Department of Statistics, University of Missouri, Columbia, MO, USA.
Department of Electrical Engineering and Computer Science, University of Missouri, Columbia, MO, USA.
Bioinformatics. 2019 Mar 1;35(5):787-797. doi: 10.1093/bioinformatics/bty731.
Several methods have been proposed for the paired RNA-seq analysis. However, many of them do not consider the heterogeneity in treatment effect among pairs that can naturally arise in real data. In addition, it has been reported in literature that the false discovery rate (FDR) control of some popular methods has been problematic. In this paper, we present a full hierarchical Bayesian model for the paired RNA-seq count data that accounts for variation of treatment effects among pairs and controls the FDR through the posterior expected FDR.

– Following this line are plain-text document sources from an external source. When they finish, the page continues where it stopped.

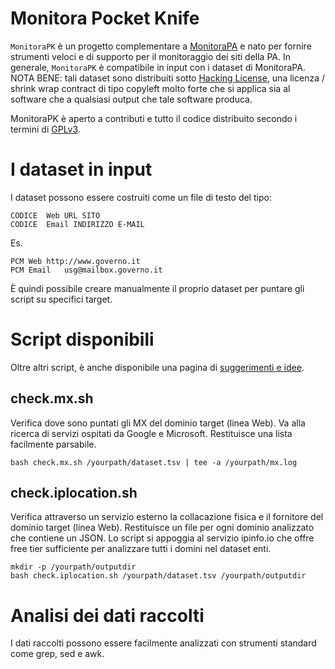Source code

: # Monitora Pocket Knife

`MonitoraPK` è un progetto complementare a [MonitoraPA](https://github.com/MonitoraPA/monitorapa) e nato per fornire strumenti veloci e di supporto per il monitoraggio dei siti della PA. In generale, `MonitoraPK` è compatibile in input con i dataset di MonitoraPA.
NOTA BENE: tali dataset sono distribuiti sotto [Hacking License](https://github.com/MonitoraPA/monitorapa/blob/main/LICENSE.txt), una licenza / shrink wrap contract di tipo copyleft molto forte che si applica sia al software che a qualsiasi output che tale software produca.

MonitoraPK è aperto a contributi e tutto il codice distribuito secondo i termini di [GPLv3](LICENSE).

# I dataset in input

I dataset possono essere costruiti come un file di testo del tipo:

```
CODICE  Web URL SITO
CODICE  Email INDIRIZZO E-MAIL
```
Es. 

```
PCM	Web	http://www.governo.it
PCM	Email	usg@mailbox.governo.it
```

È quindi possibile creare manualmente il proprio dataset per puntare gli script su specifici target.

# Script disponibili

Oltre altri script, è anche disponibile una pagina di [suggerimenti e idee](TIPS.md).

## check.mx.sh

Verifica dove sono puntati gli MX del dominio target (linea Web). Va alla ricerca di servizi ospitati da Google e Microsoft. Restituisce una lista facilmente parsabile.

```
bash check.mx.sh /yourpath/dataset.tsv | tee -a /yourpath/mx.log
```

## check.iplocation.sh

Verifica attraverso un servizio esterno la collacazione fisica e il fornitore del dominio target (linea Web). Restituisce un file per ogni dominio analizzato che contiene un JSON. Lo script si appoggia al servizio ipinfo.io che offre free tier sufficiente per analizzare tutti i domini nel dataset enti.

```
mkdir -p /yourpath/outputdir
bash check.iplocation.sh /yourpath/dataset.tsv /yourpath/outputdir
```

# Analisi dei dati raccolti

I dati raccolti possono essere facilmente analizzati con strumenti standard come grep, sed e awk. 
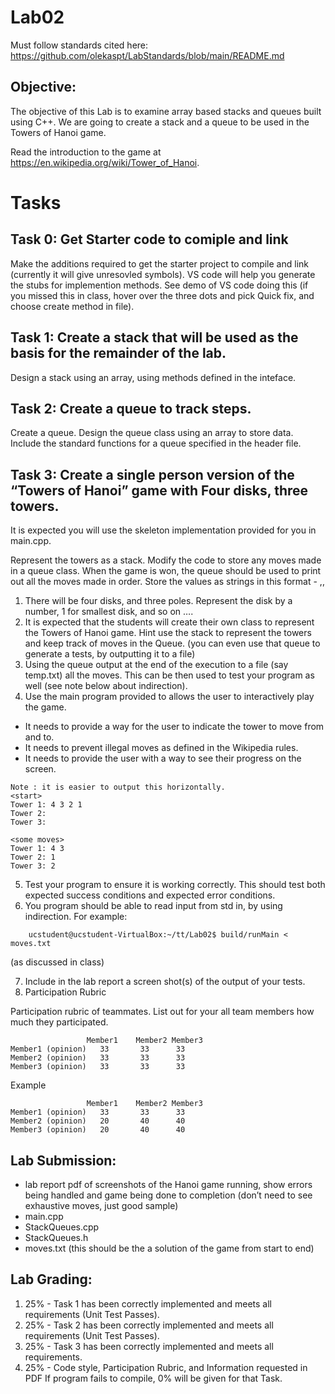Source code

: # Lab02

Must follow standards cited here:
https://github.com/olekaspt/LabStandards/blob/main/README.md

## Objective:
The objective of this Lab is to examine array based stacks and queues built using C++.  We are going to create a stack and a queue to be used in the Towers of Hanoi game.

Read the introduction to the game at https://en.wikipedia.org/wiki/Tower_of_Hanoi.

# Tasks

## Task 0: Get Starter code to comiple and link
Make the additions required to get the starter project to compile and link (currently it will give unresovled symbols).  VS code will help you generate the stubs for implemention methods.  See demo of VS code doing this (if you missed this in class, hover over the three dots and pick Quick fix, and choose create method in file).

## Task 1:  Create a stack that will be used as the basis for the remainder of the lab.
Design a stack using an array, using methods defined in the inteface.

## Task 2:  Create a queue to track steps.
Create a queue. Design the queue class using an array to store data.  Include the standard functions for a queue specified in the header file.


## Task 3:  Create a single person version of the “Towers of Hanoi” game with Four disks, three towers.

It is expected you will use the skeleton implementation provided for you in main.cpp.

Represent the towers as a stack. Modify the code to store any moves made in a queue class. When the game is won, the queue should be used to print out all the moves made in order.  Store the values as strings in this format - <disk>,<column from>, <column to>
1.	There will be four disks, and three poles.   Represent the disk by a number, 1 for smallest disk, and so on ….
2.	It is expected that the students will create their own class to represent the Towers of Hanoi game.   Hint use the stack to represent the towers and keep track of moves in the Queue.   (you can even use that queue to generate a tests, by outputting it to a file)
3.	Using the queue output at the end of the execution to a file (say temp.txt) all the moves.  This can be then used to test your program as well (see note below about indirection).
4.	Use the  main program provided to allows the user to interactively play the game.
  *	It needs to provide a way for the user to indicate the tower to move from and to.
  *	It needs to prevent illegal moves as defined in the Wikipedia rules.
  *	It needs to provide the user with a way to see their progress on the screen.
	
```
Note : it is easier to output this horizontally.
<start>
Tower 1: 4 3 2 1
Tower 2:
Tower 3:

<some moves>
Tower 1: 4 3 
Tower 2: 1
Tower 3: 2
```

5.	Test your program to ensure it is working correctly.  This should test both expected success conditions and expected error conditions.
6.	You program should be able to read input from std in, by using indirection.  For example:
```
 	ucstudent@ucstudent-VirtualBox:~/tt/Lab02$ build/runMain < moves.txt 
```									    
(as  discussed in class)
									    
7.	Include in the lab report a screen shot(s) of the output of your tests.
8. Participation Rubric

Participation rubric of teammates.  List out for your all team members how much they participated.
```
	             Member1	Member2	Member3
Member1 (opinion)	33	     33	     33
Member2 (opinion)	33	     33	     33
Member3 (opinion)	33	     33	     33
```			
			
Example 			
```
	             Member1	Member2	Member3
Member1 (opinion)	33	     33	     33
Member2 (opinion)	20	     40	     40
Member3 (opinion)	20	     40	     40
```

## Lab Submission:
* lab report pdf of screenshots of the Hanoi game running, show errors being handled and  game being done to completion (don’t need to see exhaustive moves, just good sample)
* main.cpp
* StackQueues.cpp
* StackQueues.h
* moves.txt (this should be the a solution of the game from start to end)

## Lab Grading:
1.	25% - Task 1 has been correctly implemented and meets all requirements (Unit Test Passes).
1.	25% - Task 2 has been correctly implemented and meets all requirements (Unit Test Passes).
1.	25% - Task 3 has been correctly implemented and meets all requirements.
1.	25% - Code style, Participation Rubric, and Information requested in PDF
If program fails to compile, 0% will be given for that Task.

Our simulation studies show that most competing methods can have highly inflated FDR for small to moderate sample sizes while PairedFB is able to control FDR close to the nominal levels. Furthermore, PairedFB has overall better performance in ranking true differentially expressed genes (DEGs) on the top than others, especially when the sample size gets bigger or when the heterogeneity level of treatment effects is high. In addition, PairedFB can be applied to identify the biologically significant DEGs with controlled FDR. The real data analysis also indicates PairedFB tends to find more biologically relevant genes even when the sample size is small. PairedFB is also shown to be robust with respect to the model misspecification in terms of its relative performance compared to others.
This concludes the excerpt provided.